If convicted of capital murder, Juan David Ortiz, 39, faces life in prison without parole because prosecutor­s are not seeking the death penalty. The trial started on Nov. 28 and is set to continue today.

Ortiz, a Navy veteran, was a Border Patrol intelligen­ce supervisor at the time of his arrest in September 2018. Ortiz, who officials have said wasn’t on duty during the killings and wore civilian clothes, is accused of killing Melissa Ramirez, 29; Claudine Anne Luera, 42; Guiselda Alicia Cantu, 35; and Janelle Ortiz, 28.

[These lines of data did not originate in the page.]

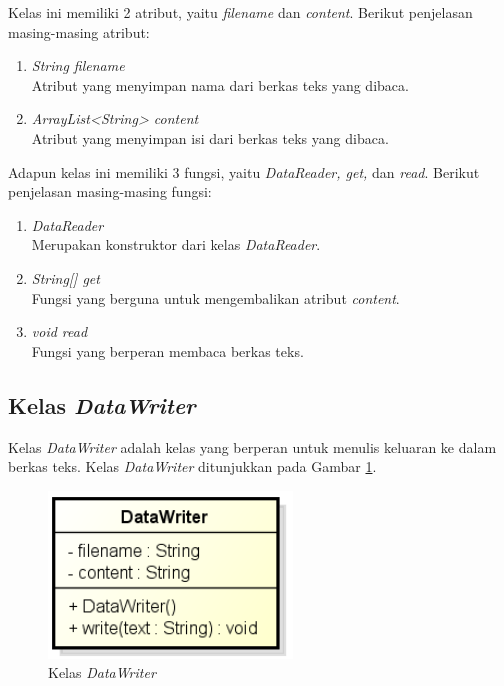 Kelas ini memiliki 2 atribut, yaitu \textit{filename} dan \textit{content}. Berikut penjelasan masing-masing atribut:

\begin{enumerate}
	\item \textit{String filename} \\
	Atribut yang menyimpan nama dari berkas teks yang dibaca.
	\item \textit{ArrayList<String> content} \\
	Atribut yang menyimpan isi dari berkas teks yang dibaca.
\end{enumerate}

Adapun kelas ini memiliki 3 fungsi, yaitu \textit{DataReader, get,} dan \textit{read}. Berikut penjelasan masing-masing fungsi:

\begin{enumerate}
	\item \textit{DataReader} \\
	Merupakan konstruktor dari kelas \textit{DataReader}.
	\item \textit{String[] get} \\
	Fungsi yang berguna untuk mengembalikan atribut \textit{content}.
	\item \textit{void read} \\
	Fungsi yang berperan membaca berkas teks.
\end{enumerate}

\subsection{Kelas \textit{DataWriter}}

Kelas \textit{DataWriter} adalah kelas yang berperan untuk menulis keluaran ke dalam berkas teks. Kelas \textit{DataWriter} ditunjukkan pada Gambar \ref{fig:classdatawriter}.

\begin{figure}[H]
	\centering
	\includegraphics[scale=0.8]{Gambar/class_data_writer}
	\caption{Kelas \textit{DataWriter}}\label{fig:classdatawriter}
\end{figure}

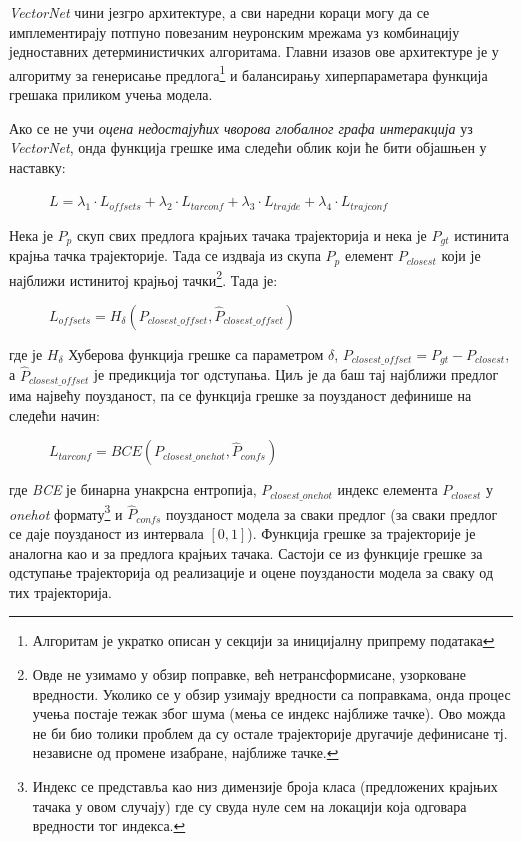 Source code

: \documentclass[11pt,oneside]{memoir}
\begin{document}
\textit{VectorNet} чини језгро архитектуре, а сви наредни кораци могу да се имплементирају потпуно повезаним неуронским мрежама уз комбинацију
једноставних детерминистичких алгоритама. Главни изазов ове архитектуре је у алгоритму за генерисање 
предлога\footnote{Алгоритам је укратко описан у секцији за иницијалну припрему података} и балансирању
хиперпараметара функција грешака приликом учења модела.

Ако се не учи \textit{оцена недостајућих чворова глобалног графа интеракција} уз \textit{VectorNet},
онда функција грешке има следећи облик који ће бити објашњен у наставку:

\begin{figure}[H]
  \centering
  $L = \lambda_{1} \cdot L_{offsets} + \lambda_{2} \cdot L_{tarconf} + \lambda_{3} \cdot L_{trajde} + \lambda_{4} \cdot L_{trajconf}$
\end{figure}

Нека је $P_{p}$ скуп свих предлога крајњих тачака трајекторија и нека је $P_{gt}$ истинита крајња тачка трајекторије. Тада се издваја
из скупа $P_{p}$ елемент $P_{closest}$ који је најближи истинитој крајњој тачки\footnote{Овде не узимамо у обзир поправке,
већ нетрансформисане, узорковане вредности. 
Уколико се у обзир узимају вредности са поправкама, онда процес учења постаје тежак због шума (мења се индекс најближе тачке). Ово можда не би био
толики проблем да су остале трајекторије другачије дефинисане тј. независне од промене изабране, најближе тачке.}. 
Тада је:

\begin{figure}[H]
  \centering
  $L_{offsets} = H_{\delta}(P_{closest\_offset}, \hat{P}_{closest\_offset})$
\end{figure}

\noindent где је $H_{\delta}$ Хуберова функција грешке са параметром $\delta$, $P_{closest\_offset} = P_{gt} - P_{closest}$,
а $\hat{P}_{closest\_offset}$ је предикција тог одступања. Циљ је да баш тај најближи предлог има највећу поузданост, па се функција грешке за 
поузданост дефинише на следећи начин:

\begin{figure}[H]
  \centering
  $L_{tarconf} = BCE(P_{closest\_onehot}, \hat{P}_{confs})$
\end{figure}

\noindent где \textit{BCE} је бинарна унакрсна ентропија, $P_{closest\_onehot}$ индекс елемента $P_{closest}$ у \textit{onehot} 
формату\footnote{Индекс се представља као низ димензије броја класа (предложених крајњих тачака у овом случају) где су свуда нуле сем на локацији која одговара
вредности тог индекса.} и $\hat{P}_{confs}$ поузданост модела за сваки предлог (за сваки предлог се даје поузданост из интервала $[0, 1]$). Функција грешке за
трајекторије је аналогна као и за предлога крајњих тачака. Састоји се из функције грешке за одступање трајекторија од реализације и оцене
поузданости модела за сваку од тих трајекторија.
\end{document}
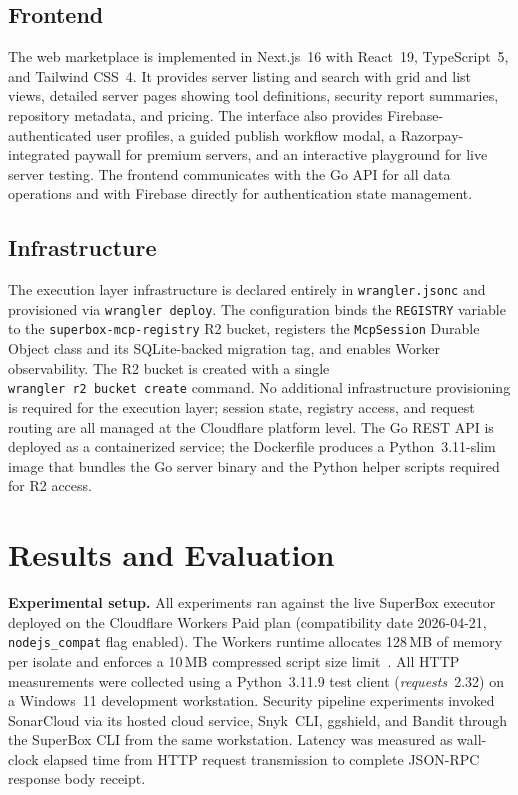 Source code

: \documentclass[conference]{IEEEtran}
\begin{document}
\subsection{Frontend}

The web marketplace is implemented in Next.js~16 with React~19,
TypeScript~5, and Tailwind CSS~4.
It provides server listing and search with grid and list views,
detailed server pages showing tool definitions, security report
summaries, repository metadata, and pricing.
The interface also provides Firebase-authenticated user profiles, a
guided publish workflow modal, a Razorpay-integrated paywall for premium
servers, and an interactive playground for live server testing.
The frontend communicates with the Go API for all data operations and
with Firebase directly for authentication state management.

\subsection{Infrastructure}

The execution layer infrastructure is declared entirely in
\texttt{wrangler.jsonc} and provisioned via \texttt{wrangler deploy}.
The configuration binds the \texttt{REGISTRY} variable to the
\texttt{superbox-mcp-registry} R2 bucket, registers the
\texttt{McpSession} Durable Object class and its SQLite-backed migration
tag, and enables Worker observability.
The R2 bucket is created with a single
\texttt{wrangler~r2~bucket~create} command.
No additional infrastructure provisioning is required for the execution
layer; session state, registry access, and request routing are all
managed at the Cloudflare platform level.
The Go REST API is deployed as a containerized service; the Dockerfile
produces a Python~3.11-slim image that bundles the Go server binary
and the Python helper scripts required for R2 access.

\section{Results and Evaluation}
\label{sec:results}

\textbf{Experimental setup.}
All experiments ran against the live SuperBox executor deployed on the
Cloudflare Workers Paid plan (compatibility date 2026-04-21,
\texttt{nodejs\_compat} flag enabled).
The Workers runtime allocates 128\,MB of memory per isolate and enforces
a 10\,MB compressed script size limit~\cite{cloudflare2025limits}.
All HTTP measurements were collected using a Python~3.11.9 test client
(\textit{requests}~2.32) on a Windows~11 development workstation.
Security pipeline experiments invoked SonarCloud via its hosted cloud
service, Snyk~CLI, ggshield, and Bandit through the SuperBox CLI from
the same workstation.
Latency was measured as wall-clock elapsed time from HTTP request
transmission to complete JSON-RPC response body receipt.
\end{document}
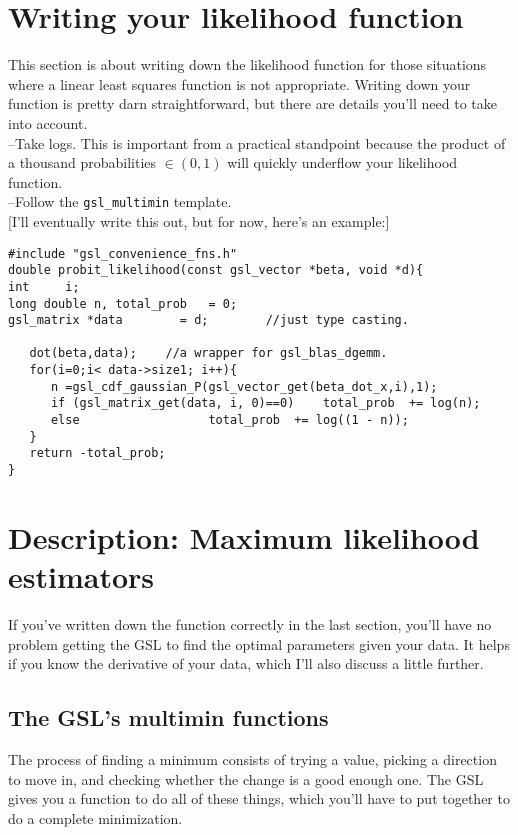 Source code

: \section{Writing your likelihood function} 
This section is about writing down the likelihood function for those situations where a linear least
squares function is not appropriate.
Writing down your function
is pretty darn straightforward, but there are details you'll need to take into account.\\
--Take logs. This is important from a practical standpoint because the product of a thousand probabilities
$\in (0,1)$ will quickly underflow your likelihood function. \\
--Follow the {\tt gsl\_multimin} template.\\

[I'll eventually write this out, but for now, here's an example:]


\begin{verbatim}
#include "gsl_convenience_fns.h"
double probit_likelihood(const gsl_vector *beta, void *d){
int		i;
long double	n, total_prob	= 0;
gsl_matrix *data 		= d;		//just type casting.

   dot(beta,data);    //a wrapper for gsl_blas_dgemm.
   for(i=0;i< data->size1; i++){
      n	=gsl_cdf_gaussian_P(gsl_vector_get(beta_dot_x,i),1);
      if (gsl_matrix_get(data, i, 0)==0) 	total_prob	+= log(n);
      else 					total_prob	+= log((1 - n));
   }
   return -total_prob;
}
\end{verbatim}

\section{Description: Maximum likelihood estimators} 
If you've written
down the function correctly in the last section, you'll have no problem
getting the GSL to find the optimal parameters given your data.  It helps
if you know the derivative of your data, which I'll also discuss a little
further.

\subsection{The GSL's multimin functions} The process of finding a minimum consists of trying a
value, picking a direction to move in, and checking whether the change is a good enough one. The GSL
gives you a function to do all of these things, which you'll have to put together to do a complete
minimization.

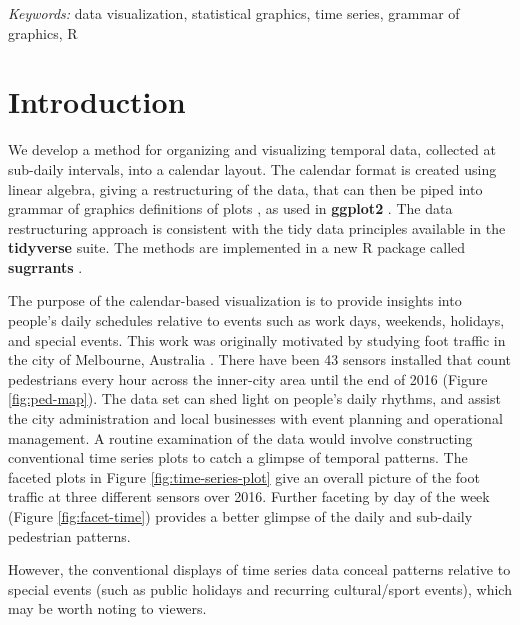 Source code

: \documentclass[12pt]{article}
\begin{document}
\noindent%
{\it Keywords:} data visualization, statistical graphics, time series, grammar of graphics, R
\vfill

\newpage
{} %

\hypertarget{introduction}{%
\section{Introduction}\label{introduction}}

We develop a method for organizing and visualizing temporal data,
collected at sub-daily intervals, into a calendar layout. The calendar
format is created using linear algebra, giving a restructuring of the
data, that can then be piped into grammar of graphics definitions of
plots \citep{wilkinson2006grammar, wickham2009ggplot2}, as used in
\textbf{ggplot2} \citep{R-ggplot2}. The data restructuring approach is
consistent with the tidy data principles available in the
\textbf{tidyverse} \citep{R-tidyverse} suite. The methods are
implemented in a new R package called \textbf{sugrrants}
\citep{R-sugrrants}.

The purpose of the calendar-based visualization is to provide insights
into people's daily schedules relative to events such as work days,
weekends, holidays, and special events. This work was originally
motivated by studying foot traffic in the city of Melbourne, Australia
\citep{ped}. There have been 43 sensors installed that count pedestrians
every hour across the inner-city area until the end of 2016 (Figure
\ref{fig:ped-map}). The data set can shed light on people's daily
rhythms, and assist the city administration and local businesses with
event planning and operational management. A routine examination of the
data would involve constructing conventional time series plots to catch
a glimpse of temporal patterns. The faceted plots in Figure
\ref{fig:time-series-plot} give an overall picture of the foot traffic
at three different sensors over 2016. Further faceting by day of the
week (Figure \ref{fig:facet-time}) provides a better glimpse of the
daily and sub-daily pedestrian patterns.

However, the conventional displays of time series data conceal patterns
relative to special events (such as public holidays and recurring
cultural/sport events), which may be worth noting to viewers.
\end{document}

Each woman was shot in the head and left along roads on the outskirts of Laredo in September. One died of blunt force trauma after being shot.

Juan David Ortiz told detectives in the video played in court last week that as he drove along a stretch of road that the women frequented, “the monster would come out,” the San Antonio Express-News reported. He told investigat­ors he wanted to “clean up the streets,” and referred to the women as “trash” and “so dirty.”

Ortiz’s attorney, Joel Perez, argued in opening statements that investigat­ors had jumped to conclusion­s, and that his client’s confession was “coerced.” He said his client was “broken” and “suicidal” when he made the confession and told investigat­ors he’d had blackouts. Perez said that Ortiz told the investigat­ors that he was a war veteran who’d been experienci­ng post-traumatic stress disorder and was unable to sleep and was having nightmares. Perez said Ortiz had been put on “a bunch of psychotic pills.”

The ex-agent’s arrest was set in motion when a woman, Erika Pena, escaped from him when he pointed a gun at her while they were in his truck at a gas station on Sept. 14, 2018. Pena, now 31, testified that Ortiz would give her money for drugs, drive her to buy them and then they would have sex.

Normally, she said, he was “nice, smart, funny, a normal guy,” but on Sept. 14, 2018, she got a bad feeling after he told her he was the “next to last person” to have sex with Ramirez, who was found slain the week earlier. She testified that he was worried investigat­ors would find his DNA.

“It made me think that he was the one who might have been murdering,” Pena told the jury.

After Pena escaped, Ortiz fled from the gas station but was later arrested when authoritie­s tracked him to a hotel parking garage.

The trial is being held in San Antonio, in Bexar County, following a defense request to move the trial from Webb County due to extensive media coverage.